* [Task brief] When you copy the entries, omit the images and keep every word as it is.

[Stored data entries]
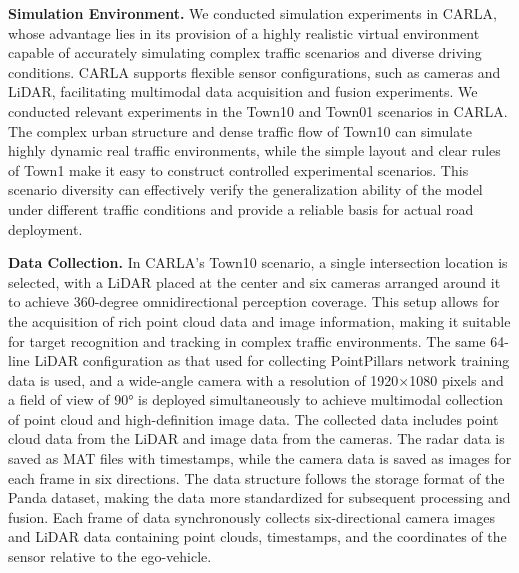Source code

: \documentclass[lettersize,journal]{IEEEtran}
\begin{document}
\textbf{Simulation Environment.}
We conducted simulation experiments in CARLA, whose advantage lies in its provision of a highly realistic virtual environment capable of accurately simulating complex traffic scenarios and diverse driving conditions. 
CARLA supports flexible sensor configurations, such as cameras and LiDAR, facilitating multimodal data acquisition and fusion experiments\cite{Alpher22e}. 
We conducted relevant experiments in the Town10 and Town01 scenarios in CARLA.
The complex urban structure and dense traffic flow of Town10 can simulate highly dynamic real traffic environments, while the simple layout and clear rules of Town1 make it easy to construct controlled experimental scenarios.
This scenario diversity can effectively verify the generalization ability of the model under different traffic conditions and provide a reliable basis for actual road deployment.

\textbf{Data Collection.}
In CARLA's Town10 scenario, a single intersection location is selected, with a LiDAR placed at the center and six cameras arranged around it to achieve 360-degree omnidirectional perception coverage. 
This setup allows for the acquisition of rich point cloud data and image information, making it suitable for target recognition and tracking in complex traffic environments. 
The same 64-line LiDAR configuration as that used for collecting PointPillars network training data is used, and a wide-angle camera with a resolution of 1920\(\times\)1080 pixels and a field of view of 90° is deployed simultaneously to achieve multimodal collection of point cloud and high-definition image data.
The collected data includes point cloud data from the LiDAR and image data from the cameras. 
The radar data is saved as MAT files with timestamps, while the camera data is saved as images for each frame in six directions. 
The data structure follows the storage format of the Panda dataset, making the data more standardized for subsequent processing and fusion\cite{Alpher21c}. 
Each frame of data synchronously collects six-directional camera images and LiDAR data containing point clouds, timestamps, and the coordinates of the sensor relative to the ego-vehicle.
\end{document}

* [Reply]
Source code

: \documentclass[lettersize,journal]{IEEEtran}
\begin{document}
\textbf{Simulation Environment.}
We conducted simulation experiments in CARLA, whose advantage lies in its provision of a highly realistic virtual environment capable of accurately simulating complex traffic scenarios and diverse driving conditions. 
CARLA supports flexible sensor configurations, such as cameras and LiDAR, facilitating multimodal data acquisition and fusion experiments\cite{Alpher22e}. 
We conducted relevant experiments in the Town10 and Town01 scenarios in CARLA.
The complex urban structure and dense traffic flow of Town10 can simulate highly dynamic real traffic environments, while the simple layout and clear rules of Town1 make it easy to construct controlled experimental scenarios.
This scenario diversity can effectively verify the generalization ability of the model under different traffic conditions and provide a reliable basis for actual road deployment.

\textbf{Data Collection.}
In CARLA's Town10 scenario, a single intersection location is selected, with a LiDAR placed at the center and six cameras arranged around it to achieve 360-degree omnidirectional perception coverage. 
This setup allows for the acquisition of rich point cloud data and image information, making it suitable for target recognition and tracking in complex traffic environments. 
The same 64-line LiDAR configuration as that used for collecting PointPillars network training data is used, and a wide-angle camera with a resolution of 1920\(\times\)1080 pixels and a field of view of 90° is deployed simultaneously to achieve multimodal collection of point cloud and high-definition image data.
The collected data includes point cloud data from the LiDAR and image data from the cameras. 
The radar data is saved as MAT files with timestamps, while the camera data is saved as images for each frame in six directions. 
The data structure follows the storage format of the Panda dataset, making the data more standardized for subsequent processing and fusion\cite{Alpher21c}. 
Each frame of data synchronously collects six-directional camera images and LiDAR data containing point clouds, timestamps, and the coordinates of the sensor relative to the ego-vehicle.
\end{document}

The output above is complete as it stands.